◆ EXERCISE GOAL ◆
From the listing below, copy only the lines from the line that contains "facebook-mbart-large-50 & 0.565" to the line that contains "gpt2 & 0.517", counting those two lines as part of the copy.

*** Opening of RECORDED INFORMATION ***

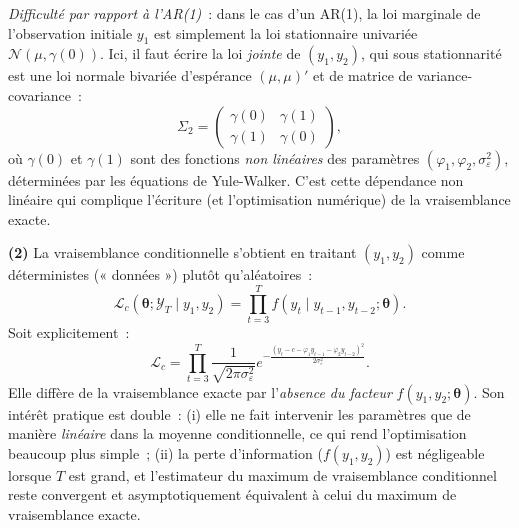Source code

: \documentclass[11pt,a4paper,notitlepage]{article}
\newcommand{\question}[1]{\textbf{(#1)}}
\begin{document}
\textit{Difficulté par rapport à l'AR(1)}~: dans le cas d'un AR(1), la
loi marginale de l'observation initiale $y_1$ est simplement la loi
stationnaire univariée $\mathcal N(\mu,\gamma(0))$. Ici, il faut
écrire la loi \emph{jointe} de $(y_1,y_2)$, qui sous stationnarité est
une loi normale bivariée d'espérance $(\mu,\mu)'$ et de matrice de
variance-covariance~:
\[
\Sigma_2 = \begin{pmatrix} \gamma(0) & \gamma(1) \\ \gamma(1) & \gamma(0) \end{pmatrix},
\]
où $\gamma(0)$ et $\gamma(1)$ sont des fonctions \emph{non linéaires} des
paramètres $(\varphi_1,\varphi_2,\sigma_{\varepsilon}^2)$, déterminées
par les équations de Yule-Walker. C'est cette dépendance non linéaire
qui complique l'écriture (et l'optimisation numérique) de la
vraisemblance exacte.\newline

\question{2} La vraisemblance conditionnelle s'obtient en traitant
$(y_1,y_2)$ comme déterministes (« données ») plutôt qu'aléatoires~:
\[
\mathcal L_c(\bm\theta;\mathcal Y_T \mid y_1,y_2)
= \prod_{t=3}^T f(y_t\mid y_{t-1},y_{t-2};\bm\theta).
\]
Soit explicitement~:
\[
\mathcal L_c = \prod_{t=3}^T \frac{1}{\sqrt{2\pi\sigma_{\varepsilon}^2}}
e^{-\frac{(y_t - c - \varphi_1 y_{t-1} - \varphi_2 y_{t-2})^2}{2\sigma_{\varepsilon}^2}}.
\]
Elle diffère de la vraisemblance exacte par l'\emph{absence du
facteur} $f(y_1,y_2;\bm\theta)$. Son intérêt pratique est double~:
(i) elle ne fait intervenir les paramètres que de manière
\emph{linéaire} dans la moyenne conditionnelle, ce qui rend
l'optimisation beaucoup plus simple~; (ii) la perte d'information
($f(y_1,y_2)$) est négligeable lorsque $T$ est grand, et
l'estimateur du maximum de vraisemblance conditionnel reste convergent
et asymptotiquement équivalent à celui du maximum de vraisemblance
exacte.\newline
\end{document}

*** Close of RECORDED INFORMATION ***
*** Opening of RECORDED INFORMATION ***

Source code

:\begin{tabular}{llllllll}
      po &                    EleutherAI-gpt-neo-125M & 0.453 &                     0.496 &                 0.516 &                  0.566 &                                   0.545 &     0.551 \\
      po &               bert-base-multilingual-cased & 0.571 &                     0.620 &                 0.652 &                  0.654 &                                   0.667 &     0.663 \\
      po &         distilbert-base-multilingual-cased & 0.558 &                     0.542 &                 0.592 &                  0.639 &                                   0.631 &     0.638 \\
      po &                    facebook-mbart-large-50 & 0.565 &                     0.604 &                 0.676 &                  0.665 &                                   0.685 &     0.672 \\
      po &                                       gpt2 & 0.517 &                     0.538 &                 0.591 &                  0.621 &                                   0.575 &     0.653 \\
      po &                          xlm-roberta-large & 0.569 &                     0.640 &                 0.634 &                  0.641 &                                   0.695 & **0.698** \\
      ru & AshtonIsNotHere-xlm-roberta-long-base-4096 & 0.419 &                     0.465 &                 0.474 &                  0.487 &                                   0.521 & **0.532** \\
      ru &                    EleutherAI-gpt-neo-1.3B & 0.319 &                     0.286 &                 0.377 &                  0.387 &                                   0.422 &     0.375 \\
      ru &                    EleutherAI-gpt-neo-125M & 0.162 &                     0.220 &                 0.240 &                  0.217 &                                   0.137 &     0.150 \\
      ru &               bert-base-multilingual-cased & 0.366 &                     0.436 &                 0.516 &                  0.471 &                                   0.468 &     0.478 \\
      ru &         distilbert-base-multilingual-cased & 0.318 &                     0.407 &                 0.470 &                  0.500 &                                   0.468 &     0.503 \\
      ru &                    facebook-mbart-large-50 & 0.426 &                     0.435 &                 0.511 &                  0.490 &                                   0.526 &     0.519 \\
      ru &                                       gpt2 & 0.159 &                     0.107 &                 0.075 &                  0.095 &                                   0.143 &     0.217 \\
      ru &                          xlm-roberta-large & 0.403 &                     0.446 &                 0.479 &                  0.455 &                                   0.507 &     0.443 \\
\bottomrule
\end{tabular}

*** Close of RECORDED INFORMATION ***

◆ RESPONSE ◆
      po &                    facebook-mbart-large-50 & 0.565 &                     0.604 &                 0.676 &                  0.665 &                                   0.685 &     0.672 \\
      po &                                       gpt2 & 0.517 &                     0.538 &                 0.591 &                  0.621 &                                   0.575 &     0.653 \\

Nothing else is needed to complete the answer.